### Exercise goal
Retype only the lines below from the one with "the classical sense." to the one with "du cours, depuis", inclusive, skipping every image.

### Document images with source code
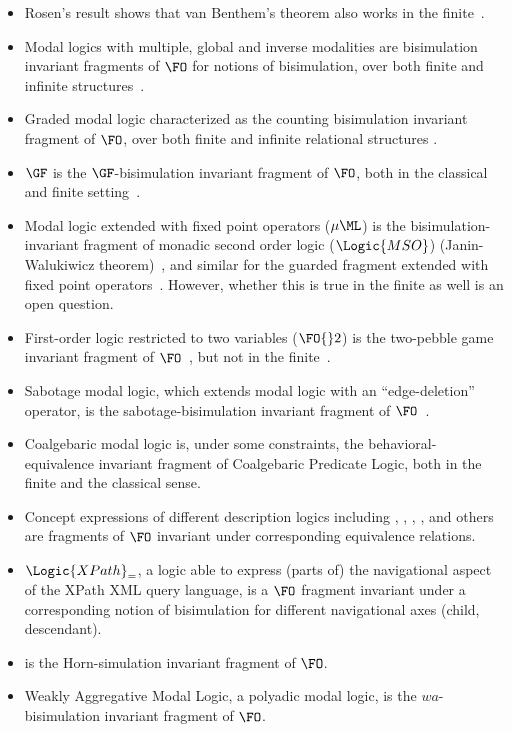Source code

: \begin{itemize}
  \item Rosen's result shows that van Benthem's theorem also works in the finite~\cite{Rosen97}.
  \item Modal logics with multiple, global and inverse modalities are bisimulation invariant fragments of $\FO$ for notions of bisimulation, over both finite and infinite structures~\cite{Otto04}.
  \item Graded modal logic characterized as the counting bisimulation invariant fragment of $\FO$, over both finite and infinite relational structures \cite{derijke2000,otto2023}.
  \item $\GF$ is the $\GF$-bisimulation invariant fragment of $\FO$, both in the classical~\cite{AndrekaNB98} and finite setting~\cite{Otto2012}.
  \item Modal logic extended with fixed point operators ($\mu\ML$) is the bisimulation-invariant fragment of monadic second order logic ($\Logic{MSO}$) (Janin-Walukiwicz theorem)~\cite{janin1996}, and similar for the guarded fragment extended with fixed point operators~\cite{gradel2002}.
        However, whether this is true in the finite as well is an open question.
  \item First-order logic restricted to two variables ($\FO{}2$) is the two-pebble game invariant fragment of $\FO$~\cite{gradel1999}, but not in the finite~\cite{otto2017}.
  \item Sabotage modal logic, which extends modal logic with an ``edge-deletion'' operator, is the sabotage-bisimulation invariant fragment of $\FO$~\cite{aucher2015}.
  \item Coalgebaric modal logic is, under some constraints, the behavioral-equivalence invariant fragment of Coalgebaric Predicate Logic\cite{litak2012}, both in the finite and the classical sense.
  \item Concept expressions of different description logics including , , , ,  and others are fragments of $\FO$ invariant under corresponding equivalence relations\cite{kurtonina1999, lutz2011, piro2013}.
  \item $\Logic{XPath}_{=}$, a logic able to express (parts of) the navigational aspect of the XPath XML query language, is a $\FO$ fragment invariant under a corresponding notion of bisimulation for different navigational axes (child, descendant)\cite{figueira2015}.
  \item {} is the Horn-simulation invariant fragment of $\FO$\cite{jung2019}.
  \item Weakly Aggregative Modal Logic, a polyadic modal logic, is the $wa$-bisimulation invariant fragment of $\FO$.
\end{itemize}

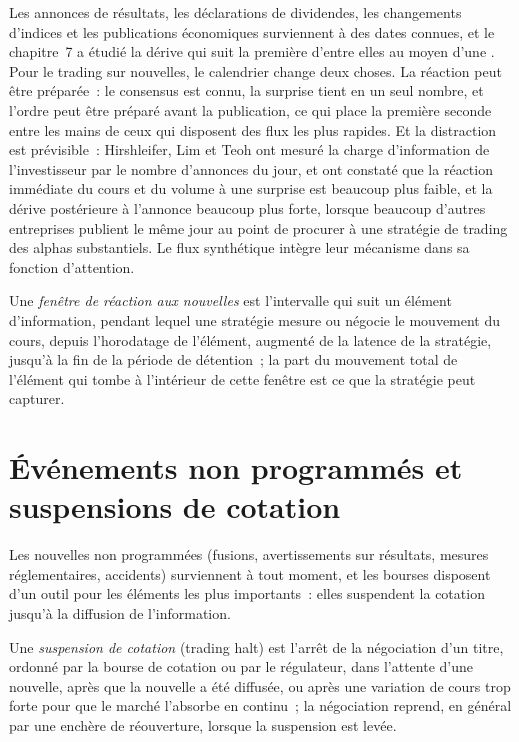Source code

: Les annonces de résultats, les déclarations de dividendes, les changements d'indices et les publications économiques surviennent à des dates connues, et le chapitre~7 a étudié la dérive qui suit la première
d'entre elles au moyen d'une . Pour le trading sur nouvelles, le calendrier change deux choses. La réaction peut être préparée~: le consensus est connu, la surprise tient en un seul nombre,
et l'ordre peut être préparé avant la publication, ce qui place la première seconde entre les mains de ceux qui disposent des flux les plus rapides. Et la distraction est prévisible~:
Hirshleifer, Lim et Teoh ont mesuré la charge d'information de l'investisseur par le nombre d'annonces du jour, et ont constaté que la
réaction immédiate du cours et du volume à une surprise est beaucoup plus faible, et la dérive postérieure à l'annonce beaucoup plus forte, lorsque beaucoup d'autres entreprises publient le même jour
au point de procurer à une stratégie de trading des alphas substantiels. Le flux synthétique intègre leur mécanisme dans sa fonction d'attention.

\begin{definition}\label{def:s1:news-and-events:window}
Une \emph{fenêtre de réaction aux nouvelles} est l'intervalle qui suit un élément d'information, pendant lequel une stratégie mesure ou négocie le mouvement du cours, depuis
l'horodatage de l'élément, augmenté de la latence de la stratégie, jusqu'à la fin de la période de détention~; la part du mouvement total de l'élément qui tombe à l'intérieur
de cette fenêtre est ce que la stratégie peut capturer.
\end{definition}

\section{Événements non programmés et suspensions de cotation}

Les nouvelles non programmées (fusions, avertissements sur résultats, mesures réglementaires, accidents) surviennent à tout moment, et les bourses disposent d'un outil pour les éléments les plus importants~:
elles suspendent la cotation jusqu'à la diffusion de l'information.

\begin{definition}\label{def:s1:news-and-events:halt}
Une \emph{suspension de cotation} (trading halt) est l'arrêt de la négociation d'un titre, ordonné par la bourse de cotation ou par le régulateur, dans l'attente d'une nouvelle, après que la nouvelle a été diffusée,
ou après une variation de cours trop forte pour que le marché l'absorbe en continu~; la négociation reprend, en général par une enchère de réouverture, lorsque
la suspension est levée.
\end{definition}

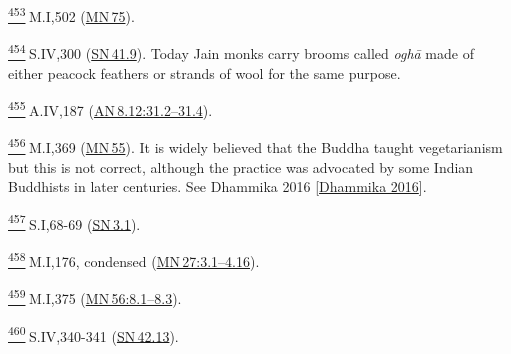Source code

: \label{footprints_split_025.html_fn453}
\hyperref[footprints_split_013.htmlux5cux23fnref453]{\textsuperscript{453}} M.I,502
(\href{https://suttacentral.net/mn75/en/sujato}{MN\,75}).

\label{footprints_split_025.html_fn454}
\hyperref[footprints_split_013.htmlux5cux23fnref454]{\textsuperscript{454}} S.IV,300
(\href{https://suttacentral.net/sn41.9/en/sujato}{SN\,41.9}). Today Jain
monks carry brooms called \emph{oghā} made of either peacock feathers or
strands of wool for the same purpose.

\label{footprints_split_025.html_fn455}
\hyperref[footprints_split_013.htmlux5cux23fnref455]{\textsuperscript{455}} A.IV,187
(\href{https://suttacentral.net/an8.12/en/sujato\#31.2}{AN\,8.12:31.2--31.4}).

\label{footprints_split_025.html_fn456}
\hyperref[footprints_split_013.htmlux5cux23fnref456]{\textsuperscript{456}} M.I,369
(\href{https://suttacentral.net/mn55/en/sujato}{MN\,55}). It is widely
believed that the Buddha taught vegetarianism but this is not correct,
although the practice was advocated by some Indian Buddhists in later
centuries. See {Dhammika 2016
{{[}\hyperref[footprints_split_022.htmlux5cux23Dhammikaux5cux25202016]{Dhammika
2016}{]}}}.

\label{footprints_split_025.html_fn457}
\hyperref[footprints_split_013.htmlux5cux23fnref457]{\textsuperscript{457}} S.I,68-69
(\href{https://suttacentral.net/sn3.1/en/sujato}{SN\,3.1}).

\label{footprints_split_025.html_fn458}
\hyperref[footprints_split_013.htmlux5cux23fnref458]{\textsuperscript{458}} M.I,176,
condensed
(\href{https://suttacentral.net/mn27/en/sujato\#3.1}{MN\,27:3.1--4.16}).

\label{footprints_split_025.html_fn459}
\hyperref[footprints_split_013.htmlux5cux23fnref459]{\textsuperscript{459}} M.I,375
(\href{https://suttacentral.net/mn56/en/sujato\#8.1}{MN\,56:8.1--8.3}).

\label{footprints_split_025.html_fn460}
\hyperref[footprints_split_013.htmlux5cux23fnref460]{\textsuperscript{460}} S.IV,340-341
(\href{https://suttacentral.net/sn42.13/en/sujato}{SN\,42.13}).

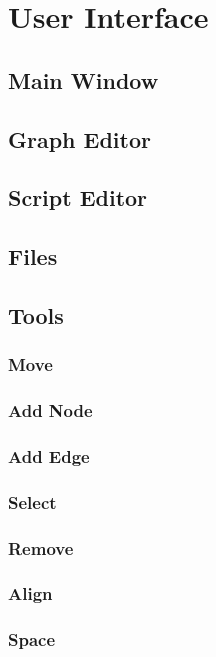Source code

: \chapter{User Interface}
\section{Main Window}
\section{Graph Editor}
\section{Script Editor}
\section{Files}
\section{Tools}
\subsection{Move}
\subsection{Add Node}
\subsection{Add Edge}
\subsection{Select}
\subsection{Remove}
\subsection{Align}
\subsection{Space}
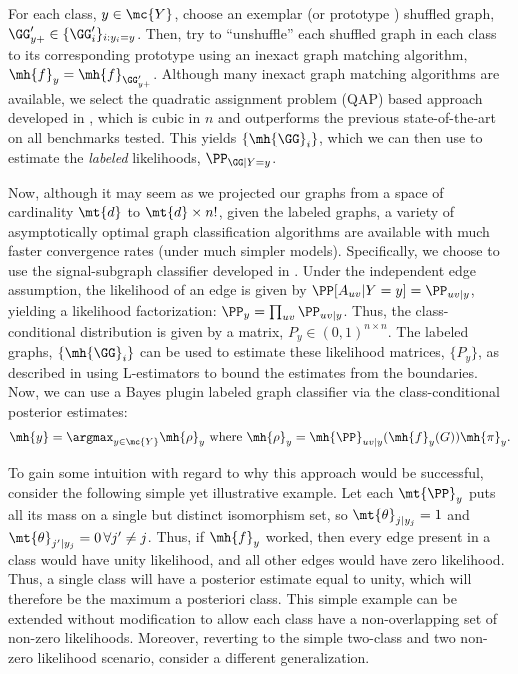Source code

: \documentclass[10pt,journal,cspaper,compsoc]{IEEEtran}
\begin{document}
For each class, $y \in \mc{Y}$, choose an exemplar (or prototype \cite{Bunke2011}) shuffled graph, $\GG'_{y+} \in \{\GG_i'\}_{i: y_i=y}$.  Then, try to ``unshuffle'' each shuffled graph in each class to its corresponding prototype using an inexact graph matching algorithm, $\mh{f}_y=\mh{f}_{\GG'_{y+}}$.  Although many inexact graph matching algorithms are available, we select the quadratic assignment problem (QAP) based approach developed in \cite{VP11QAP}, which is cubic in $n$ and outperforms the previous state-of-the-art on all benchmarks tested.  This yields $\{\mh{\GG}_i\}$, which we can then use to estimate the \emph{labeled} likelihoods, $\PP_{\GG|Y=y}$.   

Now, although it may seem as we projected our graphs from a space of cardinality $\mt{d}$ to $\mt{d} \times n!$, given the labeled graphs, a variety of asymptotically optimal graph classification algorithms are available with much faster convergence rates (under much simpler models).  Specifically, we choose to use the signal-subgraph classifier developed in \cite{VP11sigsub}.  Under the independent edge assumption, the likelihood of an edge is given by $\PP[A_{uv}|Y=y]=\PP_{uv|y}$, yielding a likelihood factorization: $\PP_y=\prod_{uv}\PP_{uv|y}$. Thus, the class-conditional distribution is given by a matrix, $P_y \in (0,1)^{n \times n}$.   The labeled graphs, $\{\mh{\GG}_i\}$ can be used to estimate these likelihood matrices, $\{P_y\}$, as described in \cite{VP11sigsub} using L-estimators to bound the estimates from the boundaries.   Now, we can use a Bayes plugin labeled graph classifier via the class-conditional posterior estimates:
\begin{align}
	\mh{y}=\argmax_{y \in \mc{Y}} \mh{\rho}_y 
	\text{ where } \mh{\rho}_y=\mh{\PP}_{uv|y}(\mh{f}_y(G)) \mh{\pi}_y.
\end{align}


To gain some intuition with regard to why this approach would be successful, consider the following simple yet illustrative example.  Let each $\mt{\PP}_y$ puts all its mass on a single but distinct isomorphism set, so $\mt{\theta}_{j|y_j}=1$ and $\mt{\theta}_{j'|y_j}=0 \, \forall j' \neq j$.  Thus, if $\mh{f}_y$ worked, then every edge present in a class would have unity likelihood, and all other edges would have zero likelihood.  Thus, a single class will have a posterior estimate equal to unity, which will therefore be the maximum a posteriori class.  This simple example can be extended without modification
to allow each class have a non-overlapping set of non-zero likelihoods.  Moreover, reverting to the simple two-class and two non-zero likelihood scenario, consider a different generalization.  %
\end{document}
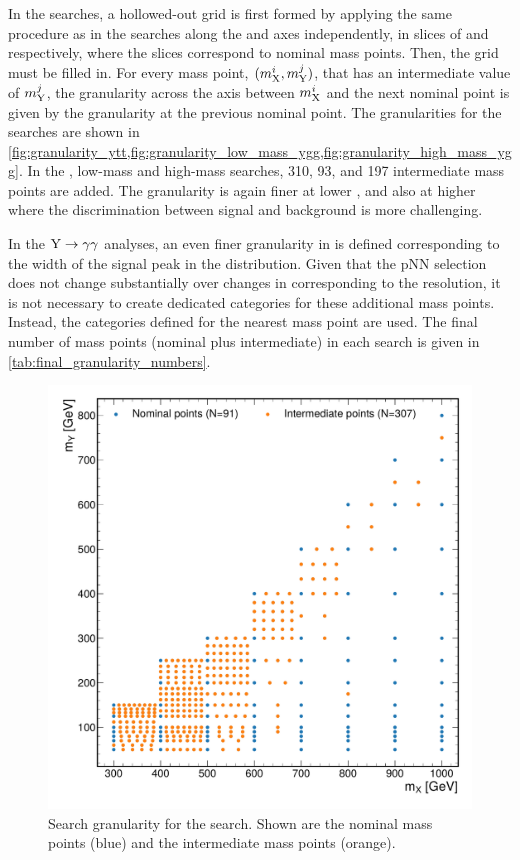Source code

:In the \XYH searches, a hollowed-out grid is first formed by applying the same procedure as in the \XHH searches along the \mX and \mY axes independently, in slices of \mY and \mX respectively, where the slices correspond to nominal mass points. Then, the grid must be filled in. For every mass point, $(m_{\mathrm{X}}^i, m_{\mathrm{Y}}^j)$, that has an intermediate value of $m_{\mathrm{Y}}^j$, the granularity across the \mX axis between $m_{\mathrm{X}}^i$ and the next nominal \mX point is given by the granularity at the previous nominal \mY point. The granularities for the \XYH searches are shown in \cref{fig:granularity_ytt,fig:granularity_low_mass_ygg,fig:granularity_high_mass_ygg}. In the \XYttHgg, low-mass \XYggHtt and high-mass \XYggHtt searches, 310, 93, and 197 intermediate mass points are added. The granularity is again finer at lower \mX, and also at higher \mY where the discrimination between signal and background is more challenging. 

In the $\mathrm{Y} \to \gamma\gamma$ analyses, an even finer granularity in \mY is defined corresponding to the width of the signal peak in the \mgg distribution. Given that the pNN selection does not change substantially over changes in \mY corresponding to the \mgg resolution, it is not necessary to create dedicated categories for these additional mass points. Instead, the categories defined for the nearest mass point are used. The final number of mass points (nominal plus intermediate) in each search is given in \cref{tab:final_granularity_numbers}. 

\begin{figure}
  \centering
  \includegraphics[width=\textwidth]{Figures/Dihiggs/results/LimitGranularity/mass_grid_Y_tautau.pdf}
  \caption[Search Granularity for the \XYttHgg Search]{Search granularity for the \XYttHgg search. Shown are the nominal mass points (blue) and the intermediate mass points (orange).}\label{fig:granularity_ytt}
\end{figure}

### Reply to the exercise
  \item Coalgebaric modal logic is, under some constraints, the behavioral-equivalence invariant fragment of Coalgebaric Predicate Logic\cite{litak2012}, both in the finite and the classical sense.
  \item Concept expressions of different description logics including , , , ,  and others are fragments of $\FO$ invariant under corresponding equivalence relations\cite{kurtonina1999, lutz2011, piro2013}.
  \item $\Logic{XPath}_{=}$, a logic able to express (parts of) the navigational aspect of the XPath XML query language, is a $\FO$ fragment invariant under a corresponding notion of bisimulation for different navigational axes (child, descendant)\cite{figueira2015}.
  \item {} is the Horn-simulation invariant fragment of $\FO$\cite{jung2019}.
  \item Weakly Aggregative Modal Logic, a polyadic modal logic, is the $wa$-bisimulation invariant fragment of $\FO$.
\end{itemize}

Source code

: Les annonces de résultats, les déclarations de dividendes, les changements d'indices et les publications économiques surviennent à des dates connues, et le chapitre~7 a étudié la dérive qui suit la première
d'entre elles au moyen d'une . Pour le trading sur nouvelles, le calendrier change deux choses. La réaction peut être préparée~: le consensus est connu, la surprise tient en un seul nombre,
et l'ordre peut être préparé avant la publication, ce qui place la première seconde entre les mains de ceux qui disposent des flux les plus rapides. Et la distraction est prévisible~:
Hirshleifer, Lim et Teoh ont mesuré la charge d'information de l'investisseur par le nombre d'annonces du jour, et ont constaté que la
réaction immédiate du cours et du volume à une surprise est beaucoup plus faible, et la dérive postérieure à l'annonce beaucoup plus forte, lorsque beaucoup d'autres entreprises publient le même jour
au point de procurer à une stratégie de trading des alphas substantiels. Le flux synthétique intègre leur mécanisme dans sa fonction d'attention.

\begin{definition}\label{def:s1:news-and-events:window}
Une \emph{fenêtre de réaction aux nouvelles} est l'intervalle qui suit un élément d'information, pendant lequel une stratégie mesure ou négocie le mouvement du cours, depuis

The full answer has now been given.